It really surprises me that so many writers are still trying to get agents in this day and age, automatically, immediately wanting traditional publishing instead of one of the many indie options now available. I can honestly say that I only spent so much time entering contests, querying, reading agent blogs, etc., because I was led to believe that was what I needed to do. For a long time, I didn’t have any real other avenues presented as viable.
As recently as a few decades ago, the typical writer didn’t have an agent. They submitted directly to editors or publishers, or published themselves. If a writer did have an agent, it wasn’t as a gatekeeper. The agent basically worked for the writer, instead of the other way around. It makes me sad to think about how many great books never would’ve been published if they’d been written in the era of the agent as gatekeeper. I can just think of the reasons agents would give for rejecting some truly classic literature.

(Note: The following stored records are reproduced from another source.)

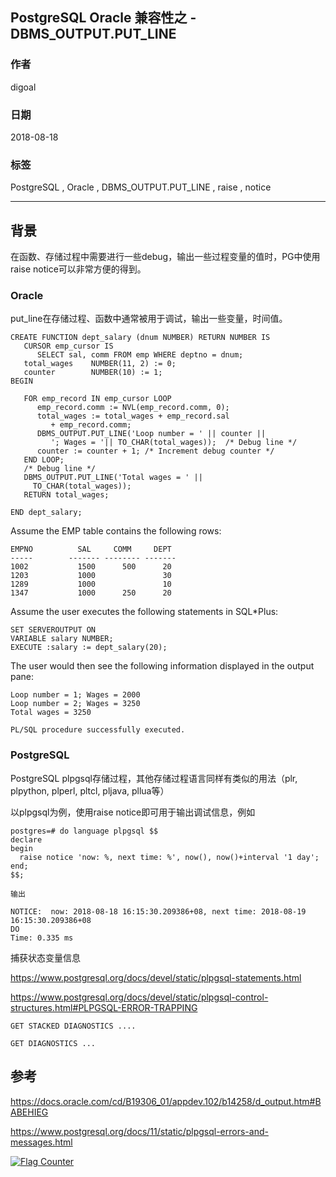 ## PostgreSQL Oracle 兼容性之 - DBMS_OUTPUT.PUT_LINE      
                                                               
### 作者                                                               
digoal                                                               
                                                               
### 日期                                                               
2018-08-18                                                             
                                                               
### 标签                                                               
PostgreSQL , Oracle , DBMS_OUTPUT.PUT_LINE , raise , notice         
                                                               
----                                                               
                                                               
## 背景    
在函数、存储过程中需要进行一些debug，输出一些过程变量的值时，PG中使用raise notice可以非常方便的得到。  
  
### Oracle  
put_line在存储过程、函数中通常被用于调试，输出一些变量，时间值。  
  
```  
CREATE FUNCTION dept_salary (dnum NUMBER) RETURN NUMBER IS  
   CURSOR emp_cursor IS  
      SELECT sal, comm FROM emp WHERE deptno = dnum;  
   total_wages    NUMBER(11, 2) := 0;  
   counter        NUMBER(10) := 1;  
BEGIN  
  
   FOR emp_record IN emp_cursor LOOP  
      emp_record.comm := NVL(emp_record.comm, 0);  
      total_wages := total_wages + emp_record.sal  
         + emp_record.comm;  
      DBMS_OUTPUT.PUT_LINE('Loop number = ' || counter ||   
         '; Wages = '|| TO_CHAR(total_wages));  /* Debug line */  
      counter := counter + 1; /* Increment debug counter */  
   END LOOP;  
   /* Debug line */  
   DBMS_OUTPUT.PUT_LINE('Total wages = ' ||  
     TO_CHAR(total_wages));   
   RETURN total_wages;  
  
END dept_salary;  
```  
  
Assume the EMP table contains the following rows:  
  
  
```  
EMPNO          SAL     COMM     DEPT  
-----        ------- -------- -------  
1002           1500      500      20  
1203           1000               30  
1289           1000               10  
1347           1000      250      20  
```  
  
Assume the user executes the following statements in SQL*Plus:  
  
  
```  
SET SERVEROUTPUT ON  
VARIABLE salary NUMBER;  
EXECUTE :salary := dept_salary(20);  
```  
  
The user would then see the following information displayed in the output pane:  
  
```  
Loop number = 1; Wages = 2000  
Loop number = 2; Wages = 3250  
Total wages = 3250  
  
PL/SQL procedure successfully executed.  
```  
  
### PostgreSQL  
PostgreSQL plpgsql存储过程，其他存储过程语言同样有类似的用法（plr, plpython, plperl, pltcl, pljava, pllua等）  
  
以plpgsql为例，使用raise notice即可用于输出调试信息，例如  
  
```  
postgres=# do language plpgsql $$  
declare  
begin  
  raise notice 'now: %, next time: %', now(), now()+interval '1 day';  
end;  
$$;  
  
输出  
  
NOTICE:  now: 2018-08-18 16:15:30.209386+08, next time: 2018-08-19 16:15:30.209386+08  
DO  
Time: 0.335 ms  
```  
  
捕获状态变量信息  
  
https://www.postgresql.org/docs/devel/static/plpgsql-statements.html  
  
https://www.postgresql.org/docs/devel/static/plpgsql-control-structures.html#PLPGSQL-ERROR-TRAPPING  
  
```  
GET STACKED DIAGNOSTICS ....  
  
GET DIAGNOSTICS ...  
```  
  
## 参考  
https://docs.oracle.com/cd/B19306_01/appdev.102/b14258/d_output.htm#BABEHIEG  
  
https://www.postgresql.org/docs/11/static/plpgsql-errors-and-messages.html  
  
  
  
<a rel="nofollow" href="http://info.flagcounter.com/h9V1"  ><img src="http://s03.flagcounter.com/count/h9V1/bg_FFFFFF/txt_000000/border_CCCCCC/columns_2/maxflags_12/viewers_0/labels_0/pageviews_0/flags_0/"  alt="Flag Counter"  border="0"  ></a>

I read some article which pointed out that a fairly recent list of the 100 greatest American novels of the 20th century had barely any books from the late Seventies/early Eighties onward. That’s about the time literary agents started gaining more prominence as gatekeepers, and writers gradually stopped being able to submit directly to editors and publishers. True, it takes some time for a book to become an established classic, but it does present a potential correlation between the rise of agents and the decline of great literature in abundance.
I’ve had some wonderful interactions with agents, in contests, behind the scenes, pitchfests, etc. I don’t want to paint them all as horrible. But it definitely seems like they’re becoming more and more obsolete, as indie publishing has become more viable and prominent. And it really doesn’t seem worth it to knock yourself out polishing a book to perfection, sending out a hundred or more queries over many years, constantly revising your queries, and have to smile and accept a parade of rejections and very disparate advice or opinions.
I’m acquainted with a lot of writers in the blogosphere who wrote their big “ZOMG I got an agent!” post quite some time ago, yet still haven’t been published. They’re made to rewrite a book for the mere sake of rewriting, might not have that particular book approved anyway, have to go on submission, and have to wait up to two years before finally getting in print. I’ve got too large of a back catalogue to be content with accepting a release date so far in future, and waiting perhaps two years between getting an agent and getting a publication date.
I’ve given up trying to figure out what exactly agents want. I’ve read so many recently-published books which go against the so-called rules and think it’s great such an old-fashioned writing style managed to get an agent. Then I happen upon books which wouldn’t have been published 30, 50, 100 years ago because they’re just not great literature. It’s not only about an agent’s personal taste, but also wanting commercial product. Funny how serious readers aren’t happy with a lot of what’s being published these days.
I feel bad for younger, newer writers who are led to believe it’s wrong to write anything above a certain length, use adverbs, directly tell the reader anything, use speaking verbs beyond “asked” or “said,” have an ensemble cast, or create slower-paced, character-driven stories over fast-paced and plot-centric. One agent blog had a query critique for a 110,000-word Civil War historical, and the agent wondered how such a sweeping story could take only 110,000 words. Someone in the comments rightly said that if the book were a more realistic saga length, it would be derided as way too long.
Just because many people these days have short attention spans doesn’t mean everyone does. I honestly don’t see anything over 100,000 words as “way too long” and in dire need of radical slashing and burning for no other reason than to make it shorter. A book of all of 300 pages is not an epic or saga.
I agree that when I was first querying, in 2000-01, one pretty much did need an agent to get noticed. But today, it’s much different. Agents seem to represent a dying breed and the status quo, as nice as some of them are.